Can anyone show me the cake of this please? Like, where are the amazing LLM-whisperer coders who can get better performance than anyone else out of these systems. Where are the LLM artists who can get better visual art out of these systems?
Like, people say from time to time that these people can do amazing stuff with LLMs, but all they ever show me are situations where the LLMs go a bit crazy and say weird stuff and then everyone goes “yeah, that’s kinda weird”.
Like, I am not a defender of maximum legibility, but I do want to see some results. Anything that someone with less context can look at and see how its impressive, or anything I have tried to do with these systems that they can do that I can’t.

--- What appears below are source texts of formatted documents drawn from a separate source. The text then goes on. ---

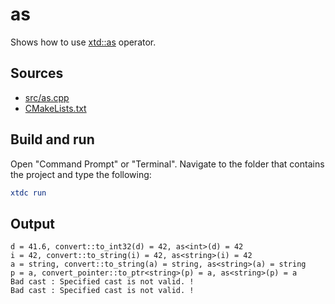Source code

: # as

Shows how to use [xtd::as](https://gammasoft71.github.io/xtd/reference_guides/latest/group__xtd__core.html#ga19379a1158ccd320e208b362f11295b7) operator.

## Sources

* [src/as.cpp](src/as.cpp)
* [CMakeLists.txt](CMakeLists.txt)

## Build and run

Open "Command Prompt" or "Terminal". Navigate to the folder that contains the project and type the following:

```cmake
xtdc run
```

## Output

```
d = 41.6, convert::to_int32(d) = 42, as<int>(d) = 42
i = 42, convert::to_string(i) = 42, as<string>(i) = 42
a = string, convert::to_string(a) = string, as<string>(a) = string
p = a, convert_pointer::to_ptr<string>(p) = a, as<string>(p) = a
Bad cast : Specified cast is not valid. !
Bad cast : Specified cast is not valid. !
```
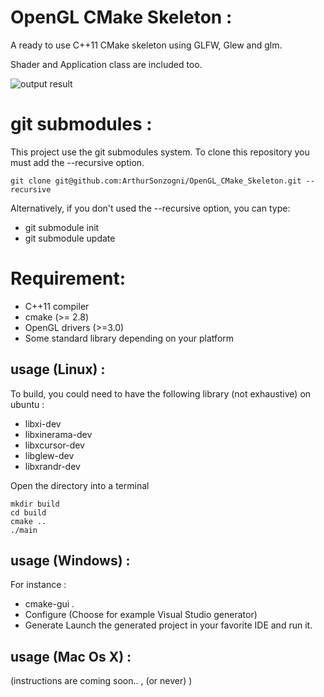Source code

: OpenGL CMake Skeleton :
=======================

A ready to use C++11 CMake skeleton using GLFW, Glew and glm.

Shader and Application class are included too.

![output result](output.gif)

git submodules :
================

This project use the git submodules system.
To clone this repository you must add the --recursive option.
```
git clone git@github.com:ArthurSonzogni/OpenGL_CMake_Skeleton.git --recursive
```
Alternatively, if you don't used the --recursive option, you can type:
* git submodule init
* git submodule update


Requirement:
============
* C++11 compiler
* cmake (>= 2.8)
* OpenGL drivers (>=3.0)
* Some standard library depending on your platform

usage (Linux) : 
---------------
To build, you could need to have the following library (not exhaustive) on ubuntu :
* libxi-dev
* libxinerama-dev
* libxcursor-dev
* libglew-dev
* libxrandr-dev

Open the directory into a terminal
```
mkdir build
cd build
cmake ..
./main
```

usage (Windows) :
-----------------
For instance :
* cmake-gui .
* Configure (Choose for example Visual Studio generator)
* Generate
Launch the generated project in your favorite IDE and run it.


usage (Mac Os X) :
------------------
(instructions are coming soon.. ,  (or never) )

The whole LLM-whisperer space feels to me like it’s been a creative dead end for many people. I don’t see great art, or great engineering, or great software, or great products, or great ideas come from there, especially in recent years. I have looked some amount for things here (though I am also not even sure where to start looking, I have skimmed the Discord’s but nothing interesting seemed to happen there).
I think it’s a holdover from the early days of LLMs, when we had no idea what the limits of these systems were, and it seemed like exploring the latent space of input prompts could unlock very nearly anything. There was a sentiment that, maybe, the early text-predictors could generalize to competently modeling any subset of the human authors they were trained on, including the incredibly capable ones, if the context leading up to a request was sufficiently indicative of the right things. There was a massive gap between the quality of outputs without a good prompt and the quality of outputs after a prompt that sufficiently resembled the text that took place before a brilliant programmer solved a tricky problem.

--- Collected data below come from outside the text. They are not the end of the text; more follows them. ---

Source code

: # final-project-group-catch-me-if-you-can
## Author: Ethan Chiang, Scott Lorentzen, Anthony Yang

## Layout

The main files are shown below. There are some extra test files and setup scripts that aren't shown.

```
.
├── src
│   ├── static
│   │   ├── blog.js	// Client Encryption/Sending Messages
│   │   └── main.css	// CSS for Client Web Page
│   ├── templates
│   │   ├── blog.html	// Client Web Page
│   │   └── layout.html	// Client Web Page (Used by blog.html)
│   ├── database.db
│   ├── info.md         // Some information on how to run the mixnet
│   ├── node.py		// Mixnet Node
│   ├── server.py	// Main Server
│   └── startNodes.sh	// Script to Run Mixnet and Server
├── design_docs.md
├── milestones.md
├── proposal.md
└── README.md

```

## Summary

In more recent years, we’ve fine-tuned models to automatically assume we want text that looks like it came from that subset of authors, and the alpha of a really good prompt has thus fallen pretty significantly in the average case. It’s no longer necessary to convince a model that the next token it outputs is likely to have been written by a master programmer; the
a master programmer is writing this textneuron has been fixed toonas a product of the fine-tuning process. But pop scientific sentiment is always a few years behind the people who spend their time reading the latest papers.The most legible thing they are clearly very good at (or were, when I was following the space much more closely ~1 year ago) are jailbreaks, no?
I don’t think Janus’s crew are top jailbreakers? Pliny has historically been at the top, and while they are a cookie person, they don’t seem part of the same milieus. Do you have any links to state of the art jailbreaks they discovered or published?
It also seems pretty unlikely to me they would be good at this task. Most of the task of developing jailbreaks is finding some way to get the model to complete banned tasks without harming performance on those tasks. So competent jailbreak development requires capability measurements, and I feel like I’ve never seen them do that (but I could be totally wrong here).
Not easily accessible to me, I was around the space ~1.5 years ago and I don’t have saved links, nor do I know if I’d have had links at the time. If the jailbreak stuff hasn’t germinated yet, which I assume you (or the Claude instance I asked about this) would know about if it had (Claude also couldn’t find any examples), then yeah there’s less reason to think they’re the shit, and maybe Ray ends up being right.